__What is required__: Only lines holding the word "uploads" are wanted from the records; copy all of them.

__Material provided__:
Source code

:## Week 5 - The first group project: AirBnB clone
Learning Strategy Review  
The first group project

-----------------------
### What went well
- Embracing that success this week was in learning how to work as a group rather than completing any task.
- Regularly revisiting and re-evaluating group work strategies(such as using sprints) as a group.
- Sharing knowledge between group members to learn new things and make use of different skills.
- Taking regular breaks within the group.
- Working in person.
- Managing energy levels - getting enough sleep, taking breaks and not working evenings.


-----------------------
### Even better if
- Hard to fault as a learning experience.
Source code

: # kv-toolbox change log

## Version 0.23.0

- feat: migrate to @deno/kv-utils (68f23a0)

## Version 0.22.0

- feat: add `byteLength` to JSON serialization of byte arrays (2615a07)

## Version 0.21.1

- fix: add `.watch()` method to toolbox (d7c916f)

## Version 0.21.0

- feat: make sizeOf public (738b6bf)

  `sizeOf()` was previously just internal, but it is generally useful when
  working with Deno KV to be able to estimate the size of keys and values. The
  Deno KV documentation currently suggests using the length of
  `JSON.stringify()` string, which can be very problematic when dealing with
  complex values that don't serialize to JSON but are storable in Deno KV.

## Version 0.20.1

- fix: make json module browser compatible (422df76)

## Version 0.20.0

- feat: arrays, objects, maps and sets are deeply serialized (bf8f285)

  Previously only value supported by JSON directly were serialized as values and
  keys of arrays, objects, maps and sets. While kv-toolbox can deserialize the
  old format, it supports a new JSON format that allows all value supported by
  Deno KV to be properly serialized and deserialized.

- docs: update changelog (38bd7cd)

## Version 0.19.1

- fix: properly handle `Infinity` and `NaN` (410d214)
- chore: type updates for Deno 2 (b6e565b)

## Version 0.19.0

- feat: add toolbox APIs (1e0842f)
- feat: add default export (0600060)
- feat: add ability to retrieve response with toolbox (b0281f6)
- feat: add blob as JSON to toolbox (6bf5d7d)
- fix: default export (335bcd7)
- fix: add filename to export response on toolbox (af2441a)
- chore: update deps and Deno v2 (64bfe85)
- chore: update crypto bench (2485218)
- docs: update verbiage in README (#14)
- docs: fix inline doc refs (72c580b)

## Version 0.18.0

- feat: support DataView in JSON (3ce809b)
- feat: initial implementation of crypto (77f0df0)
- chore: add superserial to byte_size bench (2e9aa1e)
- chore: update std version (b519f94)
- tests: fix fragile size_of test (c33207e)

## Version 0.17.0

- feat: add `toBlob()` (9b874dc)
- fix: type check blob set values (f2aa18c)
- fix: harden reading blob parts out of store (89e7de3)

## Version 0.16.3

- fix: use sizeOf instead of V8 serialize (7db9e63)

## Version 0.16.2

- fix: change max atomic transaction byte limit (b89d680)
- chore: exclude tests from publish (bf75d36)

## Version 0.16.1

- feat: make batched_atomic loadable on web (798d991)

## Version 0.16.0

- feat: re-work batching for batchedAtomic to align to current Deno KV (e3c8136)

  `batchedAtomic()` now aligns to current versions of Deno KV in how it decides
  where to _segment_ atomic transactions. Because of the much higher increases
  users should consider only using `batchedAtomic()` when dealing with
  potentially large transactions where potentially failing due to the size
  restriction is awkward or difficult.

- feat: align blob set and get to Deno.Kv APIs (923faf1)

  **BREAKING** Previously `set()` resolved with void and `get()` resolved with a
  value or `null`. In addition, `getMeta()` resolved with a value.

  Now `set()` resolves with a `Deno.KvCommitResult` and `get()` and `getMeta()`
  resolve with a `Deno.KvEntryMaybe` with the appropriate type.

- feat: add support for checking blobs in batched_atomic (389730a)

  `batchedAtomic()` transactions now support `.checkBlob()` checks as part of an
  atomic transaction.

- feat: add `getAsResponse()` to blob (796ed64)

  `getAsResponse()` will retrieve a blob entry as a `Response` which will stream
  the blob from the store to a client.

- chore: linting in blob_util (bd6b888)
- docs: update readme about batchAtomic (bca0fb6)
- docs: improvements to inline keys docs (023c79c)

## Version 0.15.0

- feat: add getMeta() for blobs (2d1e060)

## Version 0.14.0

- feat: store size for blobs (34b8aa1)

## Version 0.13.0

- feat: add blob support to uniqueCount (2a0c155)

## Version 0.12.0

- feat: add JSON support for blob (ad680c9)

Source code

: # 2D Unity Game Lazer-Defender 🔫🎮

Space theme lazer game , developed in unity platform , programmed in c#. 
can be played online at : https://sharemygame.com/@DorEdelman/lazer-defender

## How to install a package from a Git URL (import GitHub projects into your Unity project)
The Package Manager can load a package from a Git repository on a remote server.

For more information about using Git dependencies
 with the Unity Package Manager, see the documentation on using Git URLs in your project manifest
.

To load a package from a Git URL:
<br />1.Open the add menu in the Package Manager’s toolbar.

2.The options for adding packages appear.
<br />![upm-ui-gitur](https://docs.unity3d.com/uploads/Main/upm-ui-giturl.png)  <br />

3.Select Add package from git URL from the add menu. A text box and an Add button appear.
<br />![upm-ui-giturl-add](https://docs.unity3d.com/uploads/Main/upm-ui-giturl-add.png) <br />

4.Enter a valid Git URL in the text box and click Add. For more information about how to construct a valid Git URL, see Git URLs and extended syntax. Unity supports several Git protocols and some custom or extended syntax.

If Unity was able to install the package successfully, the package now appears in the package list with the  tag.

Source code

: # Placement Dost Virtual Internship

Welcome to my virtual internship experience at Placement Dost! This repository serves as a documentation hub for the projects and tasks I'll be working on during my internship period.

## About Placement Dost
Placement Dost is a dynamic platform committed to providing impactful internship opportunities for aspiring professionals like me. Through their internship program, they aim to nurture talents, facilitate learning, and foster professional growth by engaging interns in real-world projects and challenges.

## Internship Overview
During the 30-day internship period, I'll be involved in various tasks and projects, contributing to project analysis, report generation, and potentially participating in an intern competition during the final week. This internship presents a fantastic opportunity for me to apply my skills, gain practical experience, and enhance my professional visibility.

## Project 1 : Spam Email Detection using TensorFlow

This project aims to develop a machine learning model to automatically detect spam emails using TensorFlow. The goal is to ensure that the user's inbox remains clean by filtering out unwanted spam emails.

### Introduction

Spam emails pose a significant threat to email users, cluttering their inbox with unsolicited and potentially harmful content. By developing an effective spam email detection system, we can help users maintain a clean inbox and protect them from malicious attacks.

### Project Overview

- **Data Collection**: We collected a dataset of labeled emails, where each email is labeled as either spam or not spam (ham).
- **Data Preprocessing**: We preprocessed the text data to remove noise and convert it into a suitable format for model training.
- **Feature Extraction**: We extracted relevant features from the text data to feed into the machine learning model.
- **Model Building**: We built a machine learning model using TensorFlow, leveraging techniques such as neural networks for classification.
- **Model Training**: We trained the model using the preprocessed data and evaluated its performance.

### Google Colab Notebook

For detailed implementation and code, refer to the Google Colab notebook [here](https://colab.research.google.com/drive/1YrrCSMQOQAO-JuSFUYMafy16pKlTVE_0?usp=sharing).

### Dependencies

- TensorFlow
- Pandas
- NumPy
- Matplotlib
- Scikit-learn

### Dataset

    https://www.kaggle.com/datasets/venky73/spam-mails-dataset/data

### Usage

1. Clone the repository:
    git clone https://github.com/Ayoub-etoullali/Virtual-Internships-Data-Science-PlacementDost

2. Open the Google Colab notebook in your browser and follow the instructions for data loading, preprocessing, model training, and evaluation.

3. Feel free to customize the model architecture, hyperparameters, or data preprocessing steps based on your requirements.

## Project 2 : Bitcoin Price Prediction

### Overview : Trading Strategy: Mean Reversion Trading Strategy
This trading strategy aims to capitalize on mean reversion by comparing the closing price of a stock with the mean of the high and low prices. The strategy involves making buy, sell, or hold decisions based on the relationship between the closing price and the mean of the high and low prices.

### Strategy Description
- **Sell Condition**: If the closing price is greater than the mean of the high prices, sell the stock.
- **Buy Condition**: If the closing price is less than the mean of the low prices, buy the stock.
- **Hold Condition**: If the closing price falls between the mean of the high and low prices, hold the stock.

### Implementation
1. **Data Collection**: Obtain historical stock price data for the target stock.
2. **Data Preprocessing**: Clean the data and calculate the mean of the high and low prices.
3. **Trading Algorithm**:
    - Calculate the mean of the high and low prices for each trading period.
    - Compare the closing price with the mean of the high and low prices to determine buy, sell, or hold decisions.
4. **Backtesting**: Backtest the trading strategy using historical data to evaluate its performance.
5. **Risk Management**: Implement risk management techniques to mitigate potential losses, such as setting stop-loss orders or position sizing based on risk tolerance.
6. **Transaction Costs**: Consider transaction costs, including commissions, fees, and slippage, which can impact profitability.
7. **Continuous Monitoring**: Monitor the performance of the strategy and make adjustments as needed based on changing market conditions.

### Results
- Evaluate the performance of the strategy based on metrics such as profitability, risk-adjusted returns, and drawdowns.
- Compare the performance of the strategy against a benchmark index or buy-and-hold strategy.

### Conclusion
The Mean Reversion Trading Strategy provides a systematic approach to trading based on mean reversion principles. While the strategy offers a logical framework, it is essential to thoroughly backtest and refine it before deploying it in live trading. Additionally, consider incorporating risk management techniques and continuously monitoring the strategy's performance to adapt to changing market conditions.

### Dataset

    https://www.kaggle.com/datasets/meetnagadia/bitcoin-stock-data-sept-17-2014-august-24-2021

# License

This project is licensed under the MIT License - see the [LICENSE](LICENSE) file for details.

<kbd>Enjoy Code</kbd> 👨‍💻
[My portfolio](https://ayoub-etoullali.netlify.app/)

__Response__:
<br />![upm-ui-gitur](https://docs.unity3d.com/uploads/Main/upm-ui-giturl.png)  <br />
<br />![upm-ui-giturl-add](https://docs.unity3d.com/uploads/Main/upm-ui-giturl-add.png) <br />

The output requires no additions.